[TASK] Collect every line in the records below that contains the word "isasymrangle".

[Stored entries]
Start of Block
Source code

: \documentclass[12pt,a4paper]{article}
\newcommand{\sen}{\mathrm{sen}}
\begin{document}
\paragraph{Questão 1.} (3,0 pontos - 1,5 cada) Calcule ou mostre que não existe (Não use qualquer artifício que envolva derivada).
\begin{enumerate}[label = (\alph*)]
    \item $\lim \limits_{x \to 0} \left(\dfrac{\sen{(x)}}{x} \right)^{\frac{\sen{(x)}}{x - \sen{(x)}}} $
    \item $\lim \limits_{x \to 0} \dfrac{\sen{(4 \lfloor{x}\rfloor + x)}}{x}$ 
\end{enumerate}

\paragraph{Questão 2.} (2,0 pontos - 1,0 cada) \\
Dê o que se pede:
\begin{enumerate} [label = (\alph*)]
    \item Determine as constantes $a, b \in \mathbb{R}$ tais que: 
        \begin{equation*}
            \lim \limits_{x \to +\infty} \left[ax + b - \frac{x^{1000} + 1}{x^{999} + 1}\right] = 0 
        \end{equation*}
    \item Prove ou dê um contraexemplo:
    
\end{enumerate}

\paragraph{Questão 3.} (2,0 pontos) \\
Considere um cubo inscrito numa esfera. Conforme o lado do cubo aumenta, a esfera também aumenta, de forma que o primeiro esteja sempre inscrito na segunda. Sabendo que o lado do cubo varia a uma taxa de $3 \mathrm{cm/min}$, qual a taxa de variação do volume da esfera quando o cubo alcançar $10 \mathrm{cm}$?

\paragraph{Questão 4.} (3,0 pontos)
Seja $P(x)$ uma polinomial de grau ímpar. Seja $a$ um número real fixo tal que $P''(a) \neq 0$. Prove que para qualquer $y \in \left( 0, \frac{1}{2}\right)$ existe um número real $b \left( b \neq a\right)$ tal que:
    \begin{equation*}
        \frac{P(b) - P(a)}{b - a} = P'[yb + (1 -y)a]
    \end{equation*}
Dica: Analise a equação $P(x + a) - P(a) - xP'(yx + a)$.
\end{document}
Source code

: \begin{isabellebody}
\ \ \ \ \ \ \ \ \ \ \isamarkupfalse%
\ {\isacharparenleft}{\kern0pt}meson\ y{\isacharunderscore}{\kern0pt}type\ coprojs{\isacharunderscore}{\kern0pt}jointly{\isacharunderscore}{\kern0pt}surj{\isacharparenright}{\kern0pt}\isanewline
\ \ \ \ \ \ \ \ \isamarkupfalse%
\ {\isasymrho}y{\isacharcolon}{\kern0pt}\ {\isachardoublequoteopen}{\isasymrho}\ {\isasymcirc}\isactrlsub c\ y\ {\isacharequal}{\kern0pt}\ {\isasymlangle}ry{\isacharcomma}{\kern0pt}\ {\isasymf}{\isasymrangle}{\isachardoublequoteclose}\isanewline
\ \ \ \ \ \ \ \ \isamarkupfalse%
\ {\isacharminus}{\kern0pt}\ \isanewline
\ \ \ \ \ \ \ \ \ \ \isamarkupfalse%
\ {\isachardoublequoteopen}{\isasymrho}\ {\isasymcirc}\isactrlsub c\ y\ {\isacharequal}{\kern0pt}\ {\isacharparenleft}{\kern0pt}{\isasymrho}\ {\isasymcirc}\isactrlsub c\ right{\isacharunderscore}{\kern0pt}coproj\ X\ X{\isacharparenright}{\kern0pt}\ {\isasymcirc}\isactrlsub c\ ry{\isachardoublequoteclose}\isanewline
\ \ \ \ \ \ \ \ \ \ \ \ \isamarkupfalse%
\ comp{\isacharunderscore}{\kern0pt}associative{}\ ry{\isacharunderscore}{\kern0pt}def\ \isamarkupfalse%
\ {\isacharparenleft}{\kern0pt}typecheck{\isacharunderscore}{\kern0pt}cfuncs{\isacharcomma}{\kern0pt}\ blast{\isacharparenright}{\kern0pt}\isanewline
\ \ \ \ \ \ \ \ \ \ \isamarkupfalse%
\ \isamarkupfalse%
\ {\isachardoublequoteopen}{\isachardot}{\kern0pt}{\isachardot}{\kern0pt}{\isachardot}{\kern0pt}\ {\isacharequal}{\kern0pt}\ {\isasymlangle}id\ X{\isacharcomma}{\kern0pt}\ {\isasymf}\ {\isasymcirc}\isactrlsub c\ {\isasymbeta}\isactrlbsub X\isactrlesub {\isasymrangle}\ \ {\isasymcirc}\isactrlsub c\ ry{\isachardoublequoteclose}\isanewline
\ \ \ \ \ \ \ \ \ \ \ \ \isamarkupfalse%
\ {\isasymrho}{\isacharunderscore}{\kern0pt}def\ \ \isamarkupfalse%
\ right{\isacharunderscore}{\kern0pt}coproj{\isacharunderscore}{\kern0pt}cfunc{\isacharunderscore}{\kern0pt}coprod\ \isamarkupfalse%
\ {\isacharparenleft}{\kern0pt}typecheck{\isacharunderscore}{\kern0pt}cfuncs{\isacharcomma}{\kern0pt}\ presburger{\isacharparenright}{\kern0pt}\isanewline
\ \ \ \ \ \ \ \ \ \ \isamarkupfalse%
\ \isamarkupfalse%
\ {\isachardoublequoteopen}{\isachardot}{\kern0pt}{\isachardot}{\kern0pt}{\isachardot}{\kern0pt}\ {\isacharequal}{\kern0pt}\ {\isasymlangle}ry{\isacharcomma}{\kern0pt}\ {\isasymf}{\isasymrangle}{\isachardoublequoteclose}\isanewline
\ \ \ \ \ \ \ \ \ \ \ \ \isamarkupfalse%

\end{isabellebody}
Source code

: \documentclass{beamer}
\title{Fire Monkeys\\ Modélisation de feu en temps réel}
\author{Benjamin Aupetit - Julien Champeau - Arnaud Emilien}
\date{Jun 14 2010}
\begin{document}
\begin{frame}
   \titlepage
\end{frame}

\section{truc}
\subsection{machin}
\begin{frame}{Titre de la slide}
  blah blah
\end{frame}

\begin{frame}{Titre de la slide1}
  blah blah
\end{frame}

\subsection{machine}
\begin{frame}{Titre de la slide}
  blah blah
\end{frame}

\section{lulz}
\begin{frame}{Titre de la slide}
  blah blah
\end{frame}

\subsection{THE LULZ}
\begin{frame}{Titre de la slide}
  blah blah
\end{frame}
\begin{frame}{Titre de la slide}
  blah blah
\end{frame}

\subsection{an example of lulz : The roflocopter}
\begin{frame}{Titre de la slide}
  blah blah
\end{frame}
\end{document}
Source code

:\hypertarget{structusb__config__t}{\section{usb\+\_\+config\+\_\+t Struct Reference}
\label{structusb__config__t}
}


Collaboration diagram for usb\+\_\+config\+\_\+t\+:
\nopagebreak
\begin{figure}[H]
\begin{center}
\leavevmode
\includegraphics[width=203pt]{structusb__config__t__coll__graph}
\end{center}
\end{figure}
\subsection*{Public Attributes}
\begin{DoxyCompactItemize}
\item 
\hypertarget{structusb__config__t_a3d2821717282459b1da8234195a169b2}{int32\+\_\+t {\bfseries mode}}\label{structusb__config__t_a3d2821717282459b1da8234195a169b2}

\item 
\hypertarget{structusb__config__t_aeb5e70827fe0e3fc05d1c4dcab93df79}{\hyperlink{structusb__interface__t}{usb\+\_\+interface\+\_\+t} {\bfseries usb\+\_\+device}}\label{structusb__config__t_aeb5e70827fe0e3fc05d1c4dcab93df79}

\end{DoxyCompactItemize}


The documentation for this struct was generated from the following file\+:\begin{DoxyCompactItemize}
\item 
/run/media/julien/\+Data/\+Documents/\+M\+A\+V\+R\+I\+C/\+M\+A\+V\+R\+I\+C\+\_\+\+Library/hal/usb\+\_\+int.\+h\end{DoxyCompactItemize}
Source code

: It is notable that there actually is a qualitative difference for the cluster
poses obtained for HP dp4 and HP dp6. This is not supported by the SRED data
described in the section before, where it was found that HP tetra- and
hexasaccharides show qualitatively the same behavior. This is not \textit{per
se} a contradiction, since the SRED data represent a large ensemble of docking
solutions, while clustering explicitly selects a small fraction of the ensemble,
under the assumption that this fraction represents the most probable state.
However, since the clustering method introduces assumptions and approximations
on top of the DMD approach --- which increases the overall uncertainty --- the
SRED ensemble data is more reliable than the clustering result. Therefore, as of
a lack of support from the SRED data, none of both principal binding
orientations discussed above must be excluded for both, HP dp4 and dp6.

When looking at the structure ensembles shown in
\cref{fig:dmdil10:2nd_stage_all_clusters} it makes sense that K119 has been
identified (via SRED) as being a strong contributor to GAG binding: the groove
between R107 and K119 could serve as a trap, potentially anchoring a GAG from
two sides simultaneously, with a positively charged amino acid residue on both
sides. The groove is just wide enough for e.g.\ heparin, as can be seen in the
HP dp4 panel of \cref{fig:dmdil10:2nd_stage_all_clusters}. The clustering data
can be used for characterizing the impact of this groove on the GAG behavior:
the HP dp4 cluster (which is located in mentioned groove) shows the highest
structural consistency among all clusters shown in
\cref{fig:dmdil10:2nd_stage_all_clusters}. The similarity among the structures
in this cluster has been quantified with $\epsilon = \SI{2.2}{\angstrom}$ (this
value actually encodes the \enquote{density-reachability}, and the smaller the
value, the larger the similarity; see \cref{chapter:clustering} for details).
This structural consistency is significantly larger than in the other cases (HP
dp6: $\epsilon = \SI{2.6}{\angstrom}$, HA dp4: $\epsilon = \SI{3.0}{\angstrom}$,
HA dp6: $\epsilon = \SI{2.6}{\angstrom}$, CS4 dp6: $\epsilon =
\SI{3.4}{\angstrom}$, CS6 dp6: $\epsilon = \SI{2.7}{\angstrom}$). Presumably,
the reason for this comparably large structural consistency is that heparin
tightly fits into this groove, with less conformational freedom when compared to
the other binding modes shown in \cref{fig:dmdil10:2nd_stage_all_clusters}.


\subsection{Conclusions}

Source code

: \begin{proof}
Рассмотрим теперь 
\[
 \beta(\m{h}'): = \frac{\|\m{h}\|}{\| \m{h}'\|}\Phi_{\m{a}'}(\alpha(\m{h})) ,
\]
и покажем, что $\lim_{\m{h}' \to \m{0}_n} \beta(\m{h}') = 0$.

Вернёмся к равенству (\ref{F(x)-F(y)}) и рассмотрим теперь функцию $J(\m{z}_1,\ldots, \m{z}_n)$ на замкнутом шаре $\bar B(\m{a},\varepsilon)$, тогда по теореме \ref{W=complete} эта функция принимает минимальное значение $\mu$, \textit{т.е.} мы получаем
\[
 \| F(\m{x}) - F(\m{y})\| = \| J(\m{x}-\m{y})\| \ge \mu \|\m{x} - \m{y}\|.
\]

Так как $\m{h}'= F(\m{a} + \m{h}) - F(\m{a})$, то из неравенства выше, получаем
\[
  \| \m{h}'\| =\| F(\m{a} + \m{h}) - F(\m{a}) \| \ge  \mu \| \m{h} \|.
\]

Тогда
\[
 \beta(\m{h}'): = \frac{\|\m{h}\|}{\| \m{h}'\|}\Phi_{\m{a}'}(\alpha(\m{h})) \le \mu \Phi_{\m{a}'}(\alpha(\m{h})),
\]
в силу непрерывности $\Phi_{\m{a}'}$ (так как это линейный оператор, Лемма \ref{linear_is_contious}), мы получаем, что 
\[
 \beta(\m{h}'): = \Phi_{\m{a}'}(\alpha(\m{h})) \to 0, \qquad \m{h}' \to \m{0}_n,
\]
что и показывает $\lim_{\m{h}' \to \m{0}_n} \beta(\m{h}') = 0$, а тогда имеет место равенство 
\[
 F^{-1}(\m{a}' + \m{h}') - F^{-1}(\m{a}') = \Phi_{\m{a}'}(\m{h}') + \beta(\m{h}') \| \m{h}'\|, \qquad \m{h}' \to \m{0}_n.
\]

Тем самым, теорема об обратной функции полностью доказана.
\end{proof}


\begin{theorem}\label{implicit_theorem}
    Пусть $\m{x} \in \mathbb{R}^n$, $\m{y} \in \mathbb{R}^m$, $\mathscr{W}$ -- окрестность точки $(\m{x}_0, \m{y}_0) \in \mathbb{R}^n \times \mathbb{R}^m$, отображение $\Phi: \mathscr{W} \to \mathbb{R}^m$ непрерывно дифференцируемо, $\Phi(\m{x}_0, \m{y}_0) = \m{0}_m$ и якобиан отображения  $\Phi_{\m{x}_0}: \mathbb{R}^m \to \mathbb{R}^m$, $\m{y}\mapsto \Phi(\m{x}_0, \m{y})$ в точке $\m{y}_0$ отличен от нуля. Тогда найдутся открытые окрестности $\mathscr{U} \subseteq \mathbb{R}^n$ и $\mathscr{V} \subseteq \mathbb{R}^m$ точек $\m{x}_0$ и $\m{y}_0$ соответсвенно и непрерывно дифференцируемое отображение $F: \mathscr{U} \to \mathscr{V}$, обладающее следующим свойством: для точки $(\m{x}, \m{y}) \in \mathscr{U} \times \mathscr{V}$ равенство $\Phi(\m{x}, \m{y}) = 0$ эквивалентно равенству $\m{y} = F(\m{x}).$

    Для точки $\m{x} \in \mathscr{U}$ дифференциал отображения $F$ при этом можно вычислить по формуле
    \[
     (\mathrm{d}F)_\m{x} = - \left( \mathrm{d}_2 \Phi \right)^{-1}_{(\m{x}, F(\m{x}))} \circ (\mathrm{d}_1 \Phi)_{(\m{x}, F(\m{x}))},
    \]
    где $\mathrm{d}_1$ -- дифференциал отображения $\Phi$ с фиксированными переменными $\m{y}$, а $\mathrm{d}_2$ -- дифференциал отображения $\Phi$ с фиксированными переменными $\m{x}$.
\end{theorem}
End of Block
[RESPONSE FOR THIS EXERCISE]
\ {\isasymrho}y{\isacharcolon}{\kern0pt}\ {\isachardoublequoteopen}{\isasymrho}\ {\isasymcirc}\isactrlsub c\ y\ {\isacharequal}{\kern0pt}\ {\isasymlangle}ry{\isacharcomma}{\kern0pt}\ {\isasymf}{\isasymrangle}{\isachardoublequoteclose}\isanewline
\ {\isachardoublequoteopen}{\isachardot}{\kern0pt}{\isachardot}{\kern0pt}{\isachardot}{\kern0pt}\ {\isacharequal}{\kern0pt}\ {\isasymlangle}id\ X{\isacharcomma}{\kern0pt}\ {\isasymf}\ {\isasymcirc}\isactrlsub c\ {\isasymbeta}\isactrlbsub X\isactrlesub {\isasymrangle}\ \ {\isasymcirc}\isactrlsub c\ ry{\isachardoublequoteclose}\isanewline
\ {\isachardoublequoteopen}{\isachardot}{\kern0pt}{\isachardot}{\kern0pt}{\isachardot}{\kern0pt}\ {\isacharequal}{\kern0pt}\ {\isasymlangle}ry{\isacharcomma}{\kern0pt}\ {\isasymf}{\isasymrangle}{\isachardoublequoteclose}\isanewline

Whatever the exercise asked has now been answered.